**EXTRACTED RECORDS:**
======

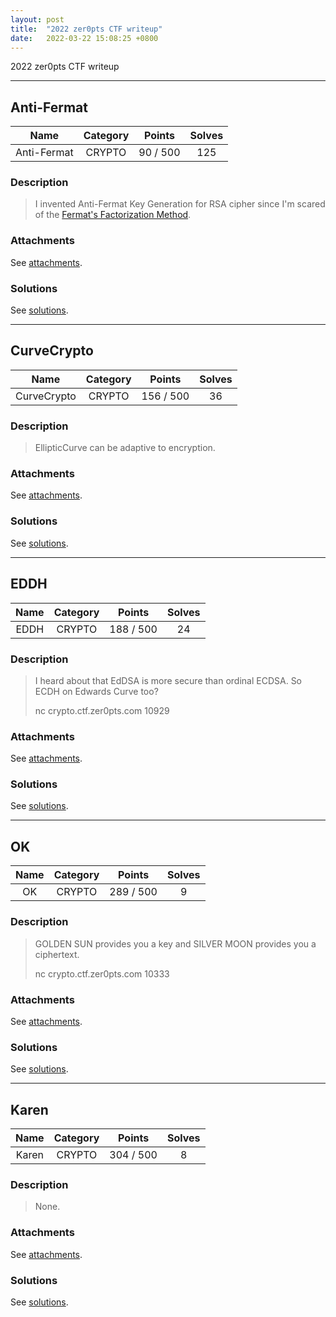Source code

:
 ```yaml
---
layout: post
title:  "2022 zer0pts CTF writeup"
date:   2022-03-22 15:08:25 +0800
---
```


2022 zer0pts CTF writeup

***

## Anti-Fermat

|  Name  |  Category  |  Points  |  Solves  |
| :----: | :----: | :----: | :----: |
|  Anti-Fermat  |  CRYPTO  |  90 / 500  |  125  |

### Description
> I invented Anti-Fermat Key Generation for RSA cipher since I'm scared of the [Fermat's Factorization Method](https://en.wikipedia.org/wiki/Fermat's_factorization_method).

### Attachments
See [attachments](https://github.com/roadicing/ctf-writeups/tree/main/2022/zer0ptsctf/anti-fermat/attachments).

### Solutions
See [solutions](https://github.com/roadicing/ctf-writeups/tree/main/2022/zer0ptsctf/anti-fermat/solutions).

***

## CurveCrypto

|  Name  |  Category  |  Points  |  Solves  |
| :----: | :----: | :----: | :----: |
|  CurveCrypto  |  CRYPTO  |  156 / 500  |  36  |

### Description
> EllipticCurve can be adaptive to encryption.

### Attachments
See [attachments](https://github.com/roadicing/ctf-writeups/tree/main/2022/zer0ptsctf/curvecrypto/attachments).

### Solutions
See [solutions](https://github.com/roadicing/ctf-writeups/tree/main/2022/zer0ptsctf/curvecrypto/solutions).

***

## EDDH

|  Name  |  Category  |  Points  |  Solves  |
| :----: | :----: | :----: | :----: |
|  EDDH  |  CRYPTO  |  188 / 500  |  24  |

### Description
> I heard about that EdDSA is more secure than ordinal ECDSA. So ECDH on Edwards Curve too?
> 
> nc crypto.ctf.zer0pts.com 10929

### Attachments
See [attachments](https://github.com/roadicing/ctf-writeups/tree/main/2022/zer0ptsctf/eddh/attachments).

### Solutions
See [solutions](https://github.com/roadicing/ctf-writeups/tree/main/2022/zer0ptsctf/eddh/solutions).

***

## OK

|  Name  |  Category  |  Points  |  Solves  |
| :----: | :----: | :----: | :----: |
|  OK  |  CRYPTO  |  289 / 500  |  9  |

### Description
> GOLDEN SUN provides you a key and SILVER MOON provides you a ciphertext.
> 
> nc crypto.ctf.zer0pts.com 10333

### Attachments
See [attachments](https://github.com/roadicing/ctf-writeups/tree/main/2022/zer0ptsctf/ok/attachments).

### Solutions
See [solutions](https://github.com/roadicing/ctf-writeups/tree/main/2022/zer0ptsctf/ok/solutions).

***

## Karen

|  Name  |  Category  |  Points  |  Solves  |
| :----: | :----: | :----: | :----: |
|  Karen  |  CRYPTO  |  304 / 500  |  8  |

### Description
> None.

### Attachments
See [attachments](https://github.com/roadicing/ctf-writeups/tree/main/2022/zer0ptsctf/karen/attachments).

### Solutions
See [solutions](https://github.com/roadicing/ctf-writeups/tree/main/2022/zer0ptsctf/karen/solutions).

======

**EXERCISE GOAL:** Reproduce each line of the records in which the word "writeups" appears.

**EXERCISE RESULT:**
See [attachments](https://github.com/roadicing/ctf-writeups/tree/main/2022/zer0ptsctf/anti-fermat/attachments).
See [solutions](https://github.com/roadicing/ctf-writeups/tree/main/2022/zer0ptsctf/anti-fermat/solutions).
See [attachments](https://github.com/roadicing/ctf-writeups/tree/main/2022/zer0ptsctf/curvecrypto/attachments).
See [solutions](https://github.com/roadicing/ctf-writeups/tree/main/2022/zer0ptsctf/curvecrypto/solutions).
See [attachments](https://github.com/roadicing/ctf-writeups/tree/main/2022/zer0ptsctf/eddh/attachments).
See [solutions](https://github.com/roadicing/ctf-writeups/tree/main/2022/zer0ptsctf/eddh/solutions).
See [attachments](https://github.com/roadicing/ctf-writeups/tree/main/2022/zer0ptsctf/ok/attachments).
See [solutions](https://github.com/roadicing/ctf-writeups/tree/main/2022/zer0ptsctf/ok/solutions).
See [attachments](https://github.com/roadicing/ctf-writeups/tree/main/2022/zer0ptsctf/karen/attachments).
See [solutions](https://github.com/roadicing/ctf-writeups/tree/main/2022/zer0ptsctf/karen/solutions).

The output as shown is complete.